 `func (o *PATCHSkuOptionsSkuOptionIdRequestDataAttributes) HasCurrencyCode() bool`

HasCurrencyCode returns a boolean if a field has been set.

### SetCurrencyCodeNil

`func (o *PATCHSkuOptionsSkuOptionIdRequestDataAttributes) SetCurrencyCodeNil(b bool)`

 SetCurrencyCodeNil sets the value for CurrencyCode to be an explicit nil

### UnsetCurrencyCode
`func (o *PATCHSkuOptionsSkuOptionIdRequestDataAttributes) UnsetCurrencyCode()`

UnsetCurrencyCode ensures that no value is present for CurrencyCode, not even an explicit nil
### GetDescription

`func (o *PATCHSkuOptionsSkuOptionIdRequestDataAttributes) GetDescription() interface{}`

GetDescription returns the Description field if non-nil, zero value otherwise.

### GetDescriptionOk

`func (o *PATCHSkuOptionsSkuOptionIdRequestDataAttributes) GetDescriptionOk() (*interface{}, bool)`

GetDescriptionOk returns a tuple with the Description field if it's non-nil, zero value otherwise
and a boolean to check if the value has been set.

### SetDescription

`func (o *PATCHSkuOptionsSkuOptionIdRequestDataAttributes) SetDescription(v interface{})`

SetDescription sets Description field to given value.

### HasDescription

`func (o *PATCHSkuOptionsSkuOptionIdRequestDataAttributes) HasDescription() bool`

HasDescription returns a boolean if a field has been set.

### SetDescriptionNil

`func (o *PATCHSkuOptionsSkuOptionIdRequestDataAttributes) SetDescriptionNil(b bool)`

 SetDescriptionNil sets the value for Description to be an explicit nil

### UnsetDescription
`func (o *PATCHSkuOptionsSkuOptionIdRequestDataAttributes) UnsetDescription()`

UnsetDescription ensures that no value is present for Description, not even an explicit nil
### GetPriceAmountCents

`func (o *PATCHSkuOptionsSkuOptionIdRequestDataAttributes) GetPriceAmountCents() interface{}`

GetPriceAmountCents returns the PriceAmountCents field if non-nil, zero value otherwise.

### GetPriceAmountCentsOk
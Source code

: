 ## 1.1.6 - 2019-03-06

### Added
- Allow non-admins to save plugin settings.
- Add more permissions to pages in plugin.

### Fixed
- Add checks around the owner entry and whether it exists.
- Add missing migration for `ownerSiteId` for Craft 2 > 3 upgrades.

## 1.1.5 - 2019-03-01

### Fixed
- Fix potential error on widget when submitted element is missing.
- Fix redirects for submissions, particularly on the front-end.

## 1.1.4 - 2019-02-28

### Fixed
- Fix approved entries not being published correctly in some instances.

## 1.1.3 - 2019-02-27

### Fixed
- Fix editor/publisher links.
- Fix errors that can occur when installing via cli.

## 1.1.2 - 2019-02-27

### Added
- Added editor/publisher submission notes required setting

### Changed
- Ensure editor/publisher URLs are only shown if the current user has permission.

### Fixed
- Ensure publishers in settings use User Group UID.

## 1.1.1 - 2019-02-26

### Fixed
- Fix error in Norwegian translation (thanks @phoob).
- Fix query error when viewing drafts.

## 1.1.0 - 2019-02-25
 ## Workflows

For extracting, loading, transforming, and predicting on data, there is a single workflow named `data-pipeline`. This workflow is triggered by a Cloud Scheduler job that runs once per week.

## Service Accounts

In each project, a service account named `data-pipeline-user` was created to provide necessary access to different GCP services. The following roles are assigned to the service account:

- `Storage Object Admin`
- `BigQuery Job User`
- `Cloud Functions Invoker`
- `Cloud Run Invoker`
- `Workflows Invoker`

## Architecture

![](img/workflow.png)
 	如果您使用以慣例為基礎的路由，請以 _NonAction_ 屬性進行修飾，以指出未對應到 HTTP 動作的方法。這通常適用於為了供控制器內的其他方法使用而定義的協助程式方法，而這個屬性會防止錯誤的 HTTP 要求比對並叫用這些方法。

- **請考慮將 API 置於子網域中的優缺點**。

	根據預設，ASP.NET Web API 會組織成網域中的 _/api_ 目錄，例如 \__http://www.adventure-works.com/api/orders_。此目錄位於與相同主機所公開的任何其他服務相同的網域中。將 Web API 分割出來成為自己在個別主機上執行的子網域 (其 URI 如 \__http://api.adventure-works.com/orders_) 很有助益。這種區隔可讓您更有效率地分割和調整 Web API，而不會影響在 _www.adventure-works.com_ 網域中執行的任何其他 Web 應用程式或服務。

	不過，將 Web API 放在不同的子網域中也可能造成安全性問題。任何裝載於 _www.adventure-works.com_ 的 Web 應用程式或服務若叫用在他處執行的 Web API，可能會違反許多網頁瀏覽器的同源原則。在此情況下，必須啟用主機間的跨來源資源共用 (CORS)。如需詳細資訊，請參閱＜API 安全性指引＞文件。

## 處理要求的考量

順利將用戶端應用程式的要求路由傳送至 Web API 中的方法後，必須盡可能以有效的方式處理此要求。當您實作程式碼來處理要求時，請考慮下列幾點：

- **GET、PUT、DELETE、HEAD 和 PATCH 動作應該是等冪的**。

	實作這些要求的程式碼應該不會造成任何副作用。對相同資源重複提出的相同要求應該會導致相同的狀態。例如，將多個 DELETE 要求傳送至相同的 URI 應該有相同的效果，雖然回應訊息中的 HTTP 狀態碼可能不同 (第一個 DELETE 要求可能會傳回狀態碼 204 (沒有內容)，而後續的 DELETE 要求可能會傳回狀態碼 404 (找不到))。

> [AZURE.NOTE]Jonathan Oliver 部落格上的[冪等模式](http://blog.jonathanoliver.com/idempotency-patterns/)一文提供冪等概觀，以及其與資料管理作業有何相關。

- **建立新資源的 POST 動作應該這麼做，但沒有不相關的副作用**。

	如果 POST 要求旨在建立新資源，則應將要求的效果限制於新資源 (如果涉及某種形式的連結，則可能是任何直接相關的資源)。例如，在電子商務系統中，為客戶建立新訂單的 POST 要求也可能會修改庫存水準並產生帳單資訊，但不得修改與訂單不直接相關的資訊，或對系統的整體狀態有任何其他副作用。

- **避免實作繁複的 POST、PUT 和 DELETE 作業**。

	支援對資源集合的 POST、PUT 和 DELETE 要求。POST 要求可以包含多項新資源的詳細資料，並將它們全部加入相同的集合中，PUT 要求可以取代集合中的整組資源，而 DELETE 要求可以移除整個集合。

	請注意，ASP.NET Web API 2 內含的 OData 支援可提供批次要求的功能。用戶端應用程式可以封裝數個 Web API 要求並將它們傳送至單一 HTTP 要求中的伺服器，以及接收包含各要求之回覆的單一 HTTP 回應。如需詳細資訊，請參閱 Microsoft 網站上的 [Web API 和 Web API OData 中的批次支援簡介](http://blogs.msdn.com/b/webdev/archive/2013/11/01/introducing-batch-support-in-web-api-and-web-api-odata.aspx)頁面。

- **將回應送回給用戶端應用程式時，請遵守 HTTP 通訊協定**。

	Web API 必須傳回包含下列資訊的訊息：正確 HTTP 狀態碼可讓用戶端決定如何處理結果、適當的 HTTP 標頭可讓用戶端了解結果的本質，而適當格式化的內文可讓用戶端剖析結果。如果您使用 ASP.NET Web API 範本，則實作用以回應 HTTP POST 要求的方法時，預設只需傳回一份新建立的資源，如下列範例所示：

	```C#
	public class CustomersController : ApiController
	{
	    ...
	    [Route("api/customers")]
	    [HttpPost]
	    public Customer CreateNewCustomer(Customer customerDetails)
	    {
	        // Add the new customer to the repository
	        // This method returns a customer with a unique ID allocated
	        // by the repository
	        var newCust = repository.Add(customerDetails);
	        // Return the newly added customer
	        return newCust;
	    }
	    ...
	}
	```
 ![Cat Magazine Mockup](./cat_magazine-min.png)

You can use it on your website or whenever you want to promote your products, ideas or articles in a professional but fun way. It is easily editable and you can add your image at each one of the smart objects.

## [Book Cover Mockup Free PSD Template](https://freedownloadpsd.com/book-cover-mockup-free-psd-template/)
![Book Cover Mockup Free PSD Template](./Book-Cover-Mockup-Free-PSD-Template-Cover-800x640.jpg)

▶ _TASK OBJECTIVE_: Tally the lines above containing "returns". Answer with the count only.

▶ _EXERCISE OUTPUT_: 6